- Instructions to follow
Whenever "requêtes" appears in a line, please copy that line from the data.

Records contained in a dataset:
Start of Block

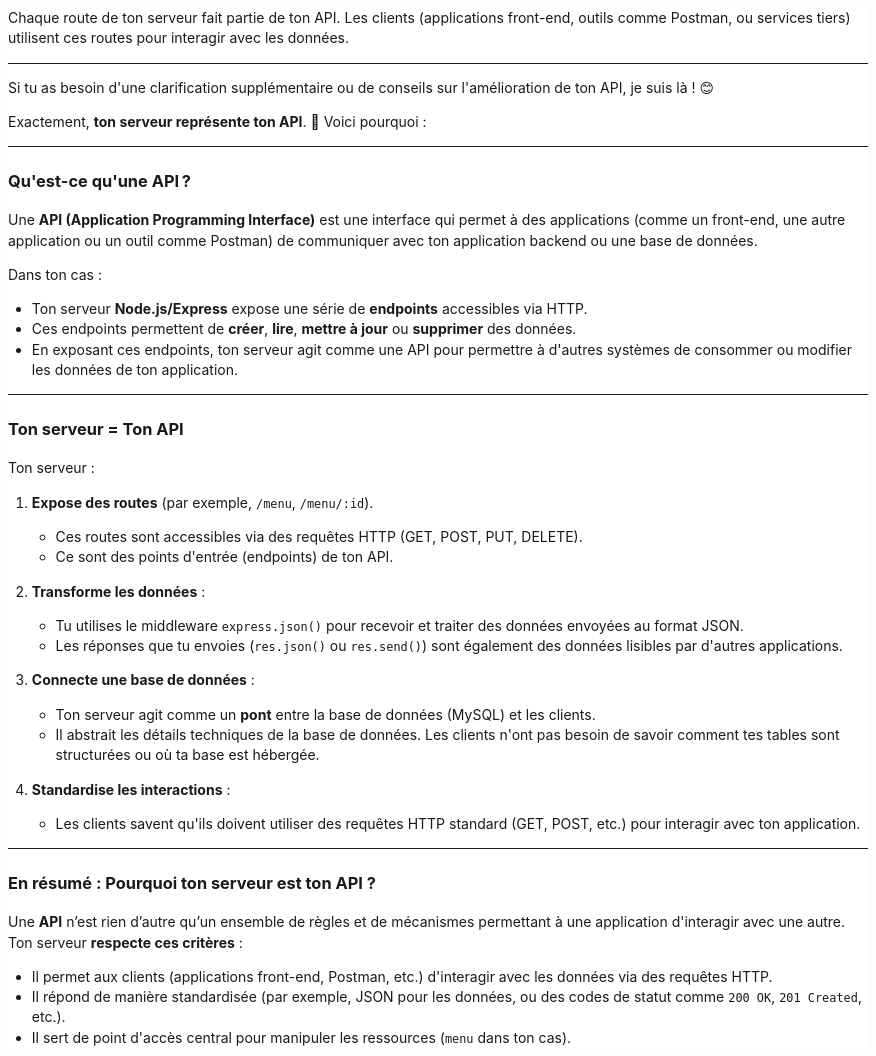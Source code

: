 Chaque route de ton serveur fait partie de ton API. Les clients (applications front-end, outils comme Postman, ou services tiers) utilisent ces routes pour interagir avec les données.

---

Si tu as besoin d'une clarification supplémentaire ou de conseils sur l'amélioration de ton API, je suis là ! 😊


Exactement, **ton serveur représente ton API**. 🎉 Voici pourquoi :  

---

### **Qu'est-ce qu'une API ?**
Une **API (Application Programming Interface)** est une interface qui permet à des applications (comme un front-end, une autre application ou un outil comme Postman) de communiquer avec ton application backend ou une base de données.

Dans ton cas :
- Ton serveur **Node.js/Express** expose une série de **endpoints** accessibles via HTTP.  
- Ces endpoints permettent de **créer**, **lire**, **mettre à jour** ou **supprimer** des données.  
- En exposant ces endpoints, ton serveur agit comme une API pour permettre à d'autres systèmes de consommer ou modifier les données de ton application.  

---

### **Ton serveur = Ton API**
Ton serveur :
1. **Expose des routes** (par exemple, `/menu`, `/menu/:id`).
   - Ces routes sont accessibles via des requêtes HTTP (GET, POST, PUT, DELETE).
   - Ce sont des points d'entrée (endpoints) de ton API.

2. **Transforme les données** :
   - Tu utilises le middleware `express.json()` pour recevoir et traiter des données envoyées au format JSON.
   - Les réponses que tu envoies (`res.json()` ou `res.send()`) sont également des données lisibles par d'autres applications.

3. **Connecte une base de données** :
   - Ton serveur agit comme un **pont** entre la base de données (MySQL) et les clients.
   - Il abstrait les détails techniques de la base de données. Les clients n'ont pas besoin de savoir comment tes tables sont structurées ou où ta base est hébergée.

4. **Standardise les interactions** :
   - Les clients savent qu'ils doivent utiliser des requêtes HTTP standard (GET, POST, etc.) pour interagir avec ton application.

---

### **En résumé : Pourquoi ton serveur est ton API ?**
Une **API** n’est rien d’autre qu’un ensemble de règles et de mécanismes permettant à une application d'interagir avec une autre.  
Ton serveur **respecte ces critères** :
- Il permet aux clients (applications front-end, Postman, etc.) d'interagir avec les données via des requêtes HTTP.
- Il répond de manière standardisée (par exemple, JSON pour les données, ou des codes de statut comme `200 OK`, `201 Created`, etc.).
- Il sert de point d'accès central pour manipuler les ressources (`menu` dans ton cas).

End of Block

- Exercise result
   - Ces routes sont accessibles via des requêtes HTTP (GET, POST, PUT, DELETE).
   - Les clients savent qu'ils doivent utiliser des requêtes HTTP standard (GET, POST, etc.) pour interagir avec ton application.
- Il permet aux clients (applications front-end, Postman, etc.) d'interagir avec les données via des requêtes HTTP.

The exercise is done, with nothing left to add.